European Equities: A Week in Review – 20/05/22
It was a bearish week for the European majors in the week ending May 20, 2022.
The CAC40 slid by 1.22%, with the EuroStoxx600 and the DAX seeing losses of 0.55% and 0.33%, respectively.
A bullish end to the week was not enough for the major bourses, with sentiment towards monetary policy and recession fears leaving the majors in the red.
Economic data from China set a bearish tone from the start of the week, as lockdown measures took their toll.
Rising inflationary pressures, the ongoing war in Ukraine, and a shift in sentiment towards Fed and ECB monetary policy did the damage.
Early in the week, trade data and GDP numbers delivered mixed results.
In March, the Eurozone’s trade deficit widened from €7.6bn to €16.4bn, with the war in Ukraine continuing to hit crude oil prices.
Second estimate GDP numbers for the Eurozone were market positive, however. In Q1, the economy grew by 0.3%, up from a first estimate of 0.2%. Year on year, the economy expanded by 5.1%, up from a first estimate of 5.0%.
Finalized inflation figures for the Eurozone had a muted impact mid-week, with the annual rate of inflation easing from 7.5% to 7.4%.

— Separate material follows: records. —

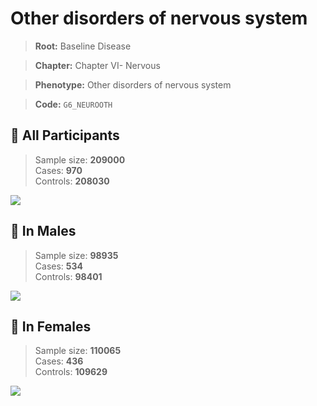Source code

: # Other disorders of nervous system

> **Root:** Baseline Disease  

> **Chapter:** Chapter VI- Nervous  

> **Phenotype:** Other disorders of nervous system  

> **Code:** `G6_NEUROOTH`

## 🧪 All Participants  
> Sample size: **209000**  
> Cases: **970**  
> Controls: **208030**
<img src="/Disease/Figures/ALL/Incidence/G6_NEUROOTH.png"/>
<CsvTable src="/public/Disease/Data/ALL/Incidence/COX_G6_NEUROOTH.csv" label="🔍 View full results" />

## 👨 In Males  
> Sample size: **98935**  
> Cases: **534**  
> Controls: **98401**
<img src="/Disease/Figures/Male/Incidence/G6_NEUROOTH.png"/>
<CsvTable src="/public/Disease/Data/Male/Incidence/COX_G6_NEUROOTH.csv" label="🔍 View full results" />

## 👩 In Females  
> Sample size: **110065**  
> Cases: **436**  
> Controls: **109629**
<img src="/Disease/Figures/Female/Incidence/G6_NEUROOTH.png"/>
<CsvTable src="/public/Disease/Data/Female/Incidence/COX_G6_NEUROOTH.csv" label="🔍 View full results" />
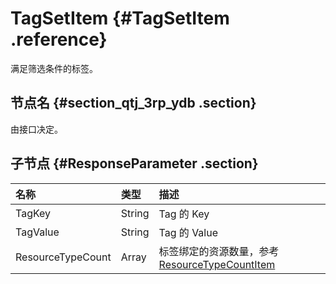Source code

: # TagSetItem {#TagSetItem .reference}

满足筛选条件的标签。

## 节点名 {#section_qtj_3rp_ydb .section}

由接口决定。

## 子节点 {#ResponseParameter .section}

|名称|类型|描述|
|:-|:-|:-|
|TagKey|String|Tag 的 Key|
|TagValue|String|Tag 的 Value|
|ResourceTypeCount|Array|标签绑定的资源数量，参考 [ResourceTypeCountItem](intl.zh-CN/API参考/数据类型/ResourceTypeCountItem.md#)|


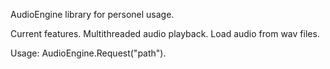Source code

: AudioEngine library for personel usage.

Current features.
Multithreaded audio playback.
Load audio from wav files.

Usage:
AudioEngine.Request("path").
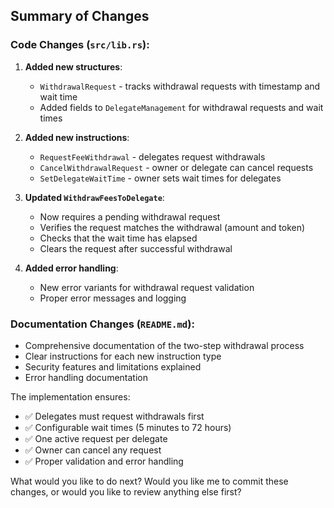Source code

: ## Summary of Changes

### Code Changes (`src/lib.rs`):
1. **Added new structures**:
   - `WithdrawalRequest` - tracks withdrawal requests with timestamp and wait time
   - Added fields to `DelegateManagement` for withdrawal requests and wait times

2. **Added new instructions**:
   - `RequestFeeWithdrawal` - delegates request withdrawals
   - `CancelWithdrawalRequest` - owner or delegate can cancel requests  
   - `SetDelegateWaitTime` - owner sets wait times for delegates

3. **Updated `WithdrawFeesToDelegate`**:
   - Now requires a pending withdrawal request
   - Verifies the request matches the withdrawal (amount and token)
   - Checks that the wait time has elapsed
   - Clears the request after successful withdrawal

4. **Added error handling**:
   - New error variants for withdrawal request validation
   - Proper error messages and logging

### Documentation Changes (`README.md`):
- Comprehensive documentation of the two-step withdrawal process
- Clear instructions for each new instruction type
- Security features and limitations explained
- Error handling documentation

The implementation ensures:
- ✅ Delegates must request withdrawals first
- ✅ Configurable wait times (5 minutes to 72 hours)
- ✅ One active request per delegate
- ✅ Owner can cancel any request
- ✅ Proper validation and error handling

What would you like to do next? Would you like me to commit these changes, or would you like to review anything else first?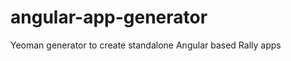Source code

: angular-app-generator
=====================

Yeoman generator to create standalone Angular based Rally apps
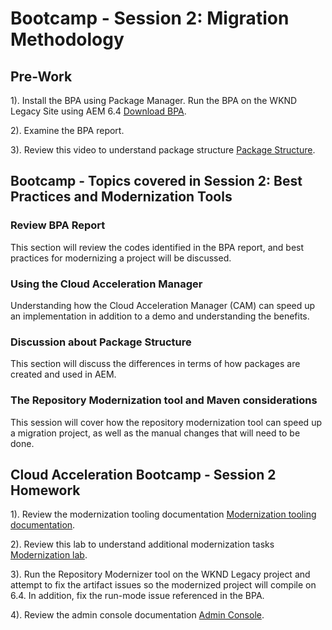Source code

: # Bootcamp - Session 2: Migration Methodology

## Pre-Work

1). Install the BPA using Package Manager. Run the BPA on the WKND Legacy Site using AEM 6.4 [Download BPA](https://experience.adobe.com/#/downloads/content/software-distribution/en/aemcloud.html). 

2). Examine the BPA report.

3). Review this video to understand package structure  [Package Structure](https://experienceleague.adobe.com/docs/experience-manager-learn/cloud-service/developing/basics/repository-structure-package.html?lang=en#developing). 

## Bootcamp - Topics covered in Session 2: Best Practices and Modernization Tools

### Review BPA Report

This section will review the codes identified in the BPA report, and best practices for modernizing a project will be discussed. 

### Using the Cloud Acceleration Manager

Understanding how the Cloud Acceleration Manager (CAM) can speed up an implementation in addition to a demo and understanding the benefits.

### Discussion about Package Structure

This section will discuss the differences in terms of how packages are created and used in AEM. 

### The Repository Modernization tool and Maven considerations 

This session will cover how the repository modernization tool can speed up a migration project, as well as the manual changes that will need to be done. 

##  Cloud Acceleration Bootcamp - Session 2 Homework

1). Review the modernization tooling documentation [Modernization tooling documentation](https://experienceleague.adobe.com/docs/experience-manager-cloud-service/moving/refactoring-tools/aem-modernization-tools.html?lang=en#introduction). 

2). Review this lab to understand additional modernization tasks [Modernization lab](https://expleague.azureedge.net/labs/L761/index.html). 

3). Run the Repository Modernizer tool on the WKND Legacy project and attempt to fix the artifact issues so the modernized project will compile on 6.4. In addition, fix the run-mode issue referenced in the BPA. 

4). Review the admin console documentation  [Admin Console](https://experienceleague.adobe.com/docs/experience-manager-cloud-service/security/ims-support.html?lang=en#aem-configuration). 

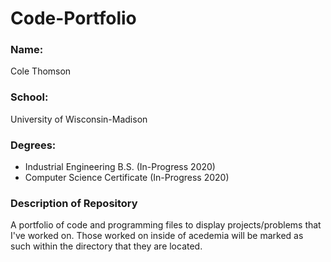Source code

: # Code-Portfolio

### Name:
Cole Thomson

### School:
University of Wisconsin-Madison 

### Degrees:
* Industrial Engineering B.S. (In-Progress 2020)
* Computer Science Certificate (In-Progress 2020)

### Description of Repository
A portfolio of code and programming files to display projects/problems that I've worked on. Those worked on inside of acedemia will be marked as such within the directory that they are located.
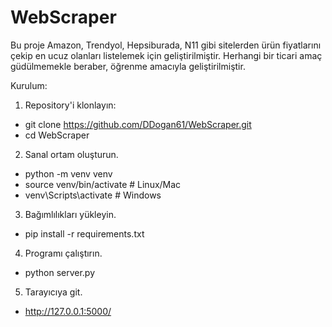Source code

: # WebScraper
Bu proje Amazon, Trendyol, Hepsiburada, N11 gibi sitelerden ürün fiyatlarını çekip en ucuz olanları listelemek için geliştirilmiştir.
Herhangi bir ticari amaç güdülmemekle beraber, öğrenme amacıyla geliştirilmiştir.

Kurulum:
1. Repository'i klonlayın:
- git clone https://github.com/DDogan61/WebScraper.git
- cd WebScraper

2. Sanal ortam oluşturun.
- python -m venv venv
- source venv/bin/activate # Linux/Mac
- venv\Scripts\activate # Windows

3. Bağımlılıkları yükleyin.
- pip install -r requirements.txt

4. Programı çalıştırın.
- python server.py

5. Tarayıcıya git.
- http://127.0.0.1:5000/
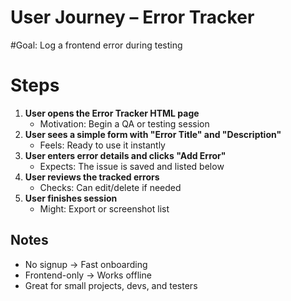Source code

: #  User Journey – Error Tracker

#Goal: Log a frontend error during testing

# Steps

1. **User opens the Error Tracker HTML page**
   - Motivation: Begin a QA or testing session
2. **User sees a simple form with "Error Title" and "Description"**
   - Feels: Ready to use it instantly
3. **User enters error details and clicks "Add Error"**
   - Expects: The issue is saved and listed below
4. **User reviews the tracked errors**
   - Checks: Can edit/delete if needed
5. **User finishes session**
   - Might: Export or screenshot list



## Notes

- No signup → Fast onboarding
- Frontend-only → Works offline
- Great for small projects, devs, and testers
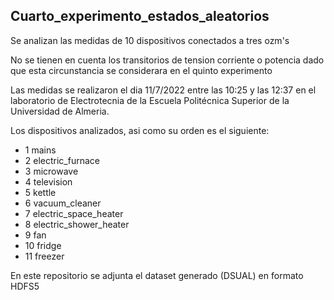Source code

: ## Cuarto_experimento_estados_aleatorios

Se analizan las medidas de  10 dispositivos conectados a tres ozm's 

No se tienen en cuenta los transitorios de tension corriente o potencia  dado que esta circunstancia se considerara en el quinto experimento

Las medidas se realizaron el dia 11/7/2022 entre las 10:25 y las 12:37 en el laboratorio de Electrotecnia de la Escuela Politécnica Superior de la Universidad de Almeria.

Los dispositivos analizados,  asi como su orden es el siguiente:

 - 1 mains
 - 2 electric_furnace
 - 3 microwave
 - 4 television
 - 5 kettle
 - 6 vacuum_cleaner
 - 7 electric_space_heater
 - 8 electric_shower_heater
 - 9 fan
 - 10 fridge
 - 11 freezer

En este repositorio se adjunta el dataset generado (DSUAL) en formato HDFS5

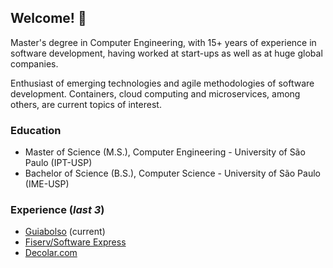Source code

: ## Welcome! 👋

Master's degree in Computer Engineering, with 15+ years of experience in software development, having worked at start-ups as well as at huge global companies.

Enthusiast of emerging technologies and agile methodologies of software development. Containers, cloud computing and microservices, among others, are current topics of interest.

### Education

* Master of Science (M.S.), Computer Engineering - University of São Paulo (IPT-USP)
* Bachelor of Science (B.S.), Computer Science - University of São Paulo (IME-USP)

### Experience (*last 3*)

* [Guiabolso](https://www.guiabolso.com.br/) (current)
* [Fiserv/Software Express](https://www.softwareexpress.com.br/)
* [Decolar.com](https://www.decolar.com/)
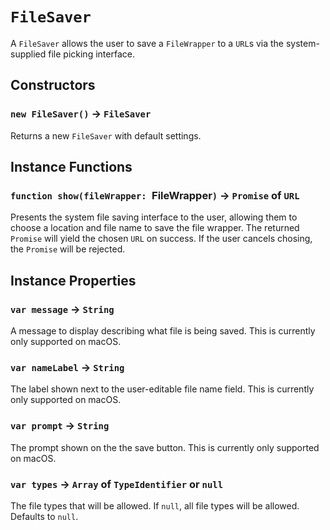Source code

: # `FileSaver`

A `FileSaver` allows the user to save a `FileWrapper` to a `URL`s via the system-supplied file picking interface.   
  


## Constructors

### `new FileSaver()` → `FileSaver`

Returns a new `FileSaver` with default settings.   
  


## Instance Functions

### `function show(fileWrapper: `FileWrapper`)` → `Promise` of `URL`

Presents the system file saving interface to the user, allowing them to choose a location and file name to save the file wrapper. The returned `Promise` will yield the chosen `URL` on success. If the user cancels chosing, the `Promise` will be rejected.   
  


## Instance Properties

### `var message` → `String`

A message to display describing what file is being saved. This is currently only supported on macOS.   
  


### `var nameLabel` → `String`

The label shown next to the user-editable file name field. This is currently only supported on macOS.   
  


### `var prompt` → `String`

The prompt shown on the the save button. This is currently only supported on macOS.   
  


### `var types` → `Array` of `TypeIdentifier` or `null`

The file types that will be allowed. If `null`, all file types will be allowed. Defaults to `null`.   
  


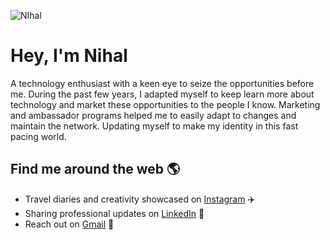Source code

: ![NIhal](https://user-images.githubusercontent.com/57055998/119600827-7a3f1300-be05-11eb-8451-293ce7fb36ff.png)

# Hey, I'm Nihal 
<p>A technology enthusiast with a keen eye to seize the opportunities before me. During the past few years, I adapted myself to keep learn more about technology and market these opportunities to the people I know. Marketing and ambassador programs helped me to easily adapt to changes and maintain the network. Updating myself to make my identity in this fast pacing world.</p>

## Find me around the web 🌎

- Travel diaries and creativity showcased on <a href="https://www.instagram.com/nihal_indian/">Instagram</a> ✈️
- Sharing professional updates on <a href="https://www.linkedin.com/in/mohammednihal/">LinkedIn</a> 💼
- Reach out on  <a href="mailto:nihalcct@gmail.com">Gmail</a> 📮
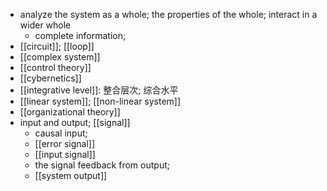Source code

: - analyze the system as a whole; the properties of the whole; interact in a wider whole
    - complete information;
- [[circuit]]; [[loop]]
- [[complex system]]
- [[control theory]]
- [[cybernetics]]
- [[integrative level]]: 整合层次; 综合水平
- [[linear system]]; [[non-linear system]]
- [[organizational theory]]
- input and output; [[signal]]
    - causal input;
    - [[error signal]]
    - [[input signal]]
    - the signal feedback from output;
    - [[system output]]
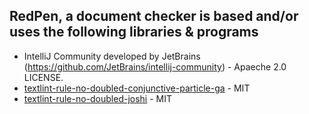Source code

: RedPen, a document checker is based and/or uses the following libraries & programs
--------------------------------------------------------------------------------------

* IntelliJ Community developed by JetBrains (https://github.com/JetBrains/intellij-community) - Apaeche 2.0 LICENSE.
* [textlint-rule-no-doubled-conjunctive-particle-ga](https://github.com/takahashim/textlint-rule-no-doubled-conjunctive-particle-ga) - MIT
* [textlint-rule-no-doubled-joshi](https://github.com/azu/textlint-rule-no-doubled-joshi) - MIT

At the end of the week, however, German producer prices for industrial goods surged by 33.5% compared with April 2021, the highest increase on record.
From the EU, downward revisions to economic forecasts weighed on the European equity markets.
For 2022, the European Commission forecasts growth of 2.7% and 2.3% for 2023. While the Commission revised both downwards, the 2022 revision was most marked.
In February, the European Commission forecast growth of 4.0% for 2022 and 2.7% for 2023.
From the ECB, the monetary policy meeting minutes provided few surprises, with the talk of summer rate hikes in line with market expectations.
From the US
Early in the week, retail sales and industrial production figures eased fears of an economic meltdown.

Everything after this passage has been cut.